SSN MLRG at VQA-MED 2021: An Approach for VQA to Solve
Abnormality Related Queries using Improved Datasets
Noor Mohamed Sheerin Sitara 1 and Srinivasan Kavitha2
1, 2
       Department of CSE, Sri Sivasubramaniya Nadar College of Engineering, Kalavakkam – 603110, India


                  Abstract
                      The Visual Question Answering (VQA) in the medical domain attains tremendous
                  advancement in last few years. To improvise the VQA research, ImageCLEF forum is
                  organizing the fourth edition of VQA task in medical domain. This year, the abnormality
                  related VQA queries are to be answered for the given set of radiology images. In the proposed
                  system, VGGNet based on transfer learning approach and LSTM is used to extract image and
                  text features respectively. The extracted three dimensional (embedding, image, text) feature
                  vectors are concatenated into sequence of vectors by LSTM for predicting the answer. The
                  purpose of selecting VGGNet and LSTM are: VGGNet, outperforms complex recognition
                  tasks and also addresses vanishing gradient and exploding gradient problem and LSTM, solves
                  complex sequence learning problems and overcomes long term dependency problems. In
                  addition, the hyper parameters are chosen appropriately and four improved datasets are used
                  to analyze the performance of the proposed model. These four datasets are build by collecting
                  the samples from previous ImageCLEF VQA – MED tasks. The proposed model resulted in
                  an accuracy of 0.196 and a BLEU score of 0.227 for one of the dataset, which is ranked tenth
                  among all participating groups in ImageCLEF 2021 VQA-MED task.
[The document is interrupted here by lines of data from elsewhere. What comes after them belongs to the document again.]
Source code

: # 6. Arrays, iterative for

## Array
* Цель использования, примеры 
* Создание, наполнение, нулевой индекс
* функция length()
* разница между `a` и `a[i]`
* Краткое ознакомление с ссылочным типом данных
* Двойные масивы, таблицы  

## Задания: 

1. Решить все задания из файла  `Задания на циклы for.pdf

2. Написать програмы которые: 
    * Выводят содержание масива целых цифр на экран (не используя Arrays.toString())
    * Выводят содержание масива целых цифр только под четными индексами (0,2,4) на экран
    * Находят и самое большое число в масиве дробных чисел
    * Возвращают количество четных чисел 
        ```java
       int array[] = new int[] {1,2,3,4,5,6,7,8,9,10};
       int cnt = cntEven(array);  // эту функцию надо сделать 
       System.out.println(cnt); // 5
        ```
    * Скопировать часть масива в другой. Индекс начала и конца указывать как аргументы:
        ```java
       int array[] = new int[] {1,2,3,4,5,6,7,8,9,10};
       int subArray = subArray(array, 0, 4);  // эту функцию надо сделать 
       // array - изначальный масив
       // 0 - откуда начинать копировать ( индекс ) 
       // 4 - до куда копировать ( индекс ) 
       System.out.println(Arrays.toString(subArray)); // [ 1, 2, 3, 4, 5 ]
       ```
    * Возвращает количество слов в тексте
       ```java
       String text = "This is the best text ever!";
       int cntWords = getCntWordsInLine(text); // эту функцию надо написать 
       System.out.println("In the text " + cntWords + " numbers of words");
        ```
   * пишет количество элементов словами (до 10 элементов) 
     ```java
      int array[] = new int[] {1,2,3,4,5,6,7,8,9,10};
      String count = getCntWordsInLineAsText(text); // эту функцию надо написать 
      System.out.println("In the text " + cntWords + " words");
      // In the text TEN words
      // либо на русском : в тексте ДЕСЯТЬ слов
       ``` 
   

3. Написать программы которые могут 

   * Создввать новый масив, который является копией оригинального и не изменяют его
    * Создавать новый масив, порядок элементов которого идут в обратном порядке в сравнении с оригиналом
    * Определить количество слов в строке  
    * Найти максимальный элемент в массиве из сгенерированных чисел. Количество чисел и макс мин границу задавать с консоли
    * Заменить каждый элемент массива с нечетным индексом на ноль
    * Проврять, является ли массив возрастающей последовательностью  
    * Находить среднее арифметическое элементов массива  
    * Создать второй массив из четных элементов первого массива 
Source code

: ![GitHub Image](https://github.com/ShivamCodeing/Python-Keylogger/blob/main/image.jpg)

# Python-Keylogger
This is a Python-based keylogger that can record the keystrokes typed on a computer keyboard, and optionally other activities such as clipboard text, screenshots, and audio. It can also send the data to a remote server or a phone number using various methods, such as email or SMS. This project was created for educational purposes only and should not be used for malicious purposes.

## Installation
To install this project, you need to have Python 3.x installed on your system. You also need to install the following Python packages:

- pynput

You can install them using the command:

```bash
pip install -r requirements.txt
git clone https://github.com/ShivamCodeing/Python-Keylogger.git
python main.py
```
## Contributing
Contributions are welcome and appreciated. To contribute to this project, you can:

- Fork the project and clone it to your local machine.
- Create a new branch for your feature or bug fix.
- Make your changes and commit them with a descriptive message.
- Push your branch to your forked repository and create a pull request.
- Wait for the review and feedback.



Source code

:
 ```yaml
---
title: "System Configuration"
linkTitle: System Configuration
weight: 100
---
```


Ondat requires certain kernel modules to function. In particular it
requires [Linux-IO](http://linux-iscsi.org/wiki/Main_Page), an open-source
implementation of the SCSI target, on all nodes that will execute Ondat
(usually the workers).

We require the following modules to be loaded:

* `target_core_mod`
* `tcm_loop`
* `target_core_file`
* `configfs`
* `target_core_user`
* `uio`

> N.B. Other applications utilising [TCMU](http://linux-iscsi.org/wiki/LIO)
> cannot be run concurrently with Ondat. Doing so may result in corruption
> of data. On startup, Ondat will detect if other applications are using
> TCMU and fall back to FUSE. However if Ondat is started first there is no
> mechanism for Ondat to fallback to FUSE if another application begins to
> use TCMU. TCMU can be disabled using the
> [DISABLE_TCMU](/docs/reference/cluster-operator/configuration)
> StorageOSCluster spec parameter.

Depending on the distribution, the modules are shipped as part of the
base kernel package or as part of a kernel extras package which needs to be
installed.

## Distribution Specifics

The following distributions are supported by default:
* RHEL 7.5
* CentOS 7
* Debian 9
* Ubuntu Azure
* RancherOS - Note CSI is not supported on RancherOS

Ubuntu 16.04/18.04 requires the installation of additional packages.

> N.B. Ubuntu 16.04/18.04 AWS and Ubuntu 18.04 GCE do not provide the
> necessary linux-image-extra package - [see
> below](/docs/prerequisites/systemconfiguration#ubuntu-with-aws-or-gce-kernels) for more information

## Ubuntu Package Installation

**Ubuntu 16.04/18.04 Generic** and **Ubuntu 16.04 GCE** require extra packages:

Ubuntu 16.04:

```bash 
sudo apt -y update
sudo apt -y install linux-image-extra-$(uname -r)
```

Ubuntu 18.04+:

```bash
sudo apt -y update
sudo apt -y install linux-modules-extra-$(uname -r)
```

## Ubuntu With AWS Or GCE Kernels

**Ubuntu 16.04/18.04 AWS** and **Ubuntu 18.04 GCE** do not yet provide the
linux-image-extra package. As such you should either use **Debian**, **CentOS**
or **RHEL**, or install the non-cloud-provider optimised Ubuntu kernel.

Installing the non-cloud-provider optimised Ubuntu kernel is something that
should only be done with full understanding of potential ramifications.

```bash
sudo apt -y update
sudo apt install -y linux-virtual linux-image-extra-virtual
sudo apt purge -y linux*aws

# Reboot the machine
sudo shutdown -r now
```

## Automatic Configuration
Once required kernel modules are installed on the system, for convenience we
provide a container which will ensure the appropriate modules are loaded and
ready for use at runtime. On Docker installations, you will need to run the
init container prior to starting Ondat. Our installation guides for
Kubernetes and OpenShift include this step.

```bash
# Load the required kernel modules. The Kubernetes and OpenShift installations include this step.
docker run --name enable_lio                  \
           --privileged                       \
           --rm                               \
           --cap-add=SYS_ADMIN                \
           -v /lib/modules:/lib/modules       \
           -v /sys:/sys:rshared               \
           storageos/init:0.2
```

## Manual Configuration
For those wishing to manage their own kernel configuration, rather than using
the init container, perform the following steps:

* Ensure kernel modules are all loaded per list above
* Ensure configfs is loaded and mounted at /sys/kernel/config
                  Keywords 1
                  Visual Question Answering; VGGNet; Long Short Term Memory; medical domain; VQA
                  dataset; augmented dataset; reduced dataset; ImageCLEF

1. Introduction

   The recent studies of 2020 reveals that the 90% of data are unlabelled and 40 – 50 % of data is in
the form of images [12]. Hence an Artificial Intelligent (AI) approach is required to analyze both image
and text. Now-a-days, the advantage of AI approach is extended to different applications like text
summarization, machine translation, sentiment analysis, image captioning, and Visual Question
Answering (VQA). Among which, VQA comprises both image and text for real world dataset [1],
abstract dataset [2] and medical dataset [3] are evolved in this decade. For medical dataset, ImageCLEF
organizes medical related image captioning and VQA task since 2018 [3]. From 2020, ImageCLEF
concentrates on solving abnormality related VQA questions [4].
   The Visual Question Answering system of medical domain takes one or more abnormality related
natural language questions with respective radiology images as input and predicts the appropriate
answer as output. Some of the applications of medical VQA are: (i). Helps partially visually sighted
people (ii). Helps in clinical support and decision. To answer the medical VQA queries, the visual
information of the radiology image is extracted based on the significant textual content of the question.
In other words, image features are extracted based on the text features and finally both feature vectors
are concatenated to answer the respective questions. The different image processing techniques are,
Convolutional Neural Network, pre-trained models like VGGNet, ResNet and DenseNet and, text

1
 CLEF 2021 – Conference and Labs of the Evaluation Forum, September 21–24, 2021, Bucharest, Romania
EMAIL: sheerinsitaran@ssn.edu.in (A. 1); kavithas@ssn.edu.in (A. 2)
ORCID: 0000-0003-1752-2107 (A. 1); 0000-0003-3439-2383 (A. 2)
              ©️ 2021 Copyright for this paper by its authors.
              Use permitted under Creative Commons License Attribution 4.0 International (CC BY 4.0).
              CEUR Workshop Proceedings (CEUR-WS.org)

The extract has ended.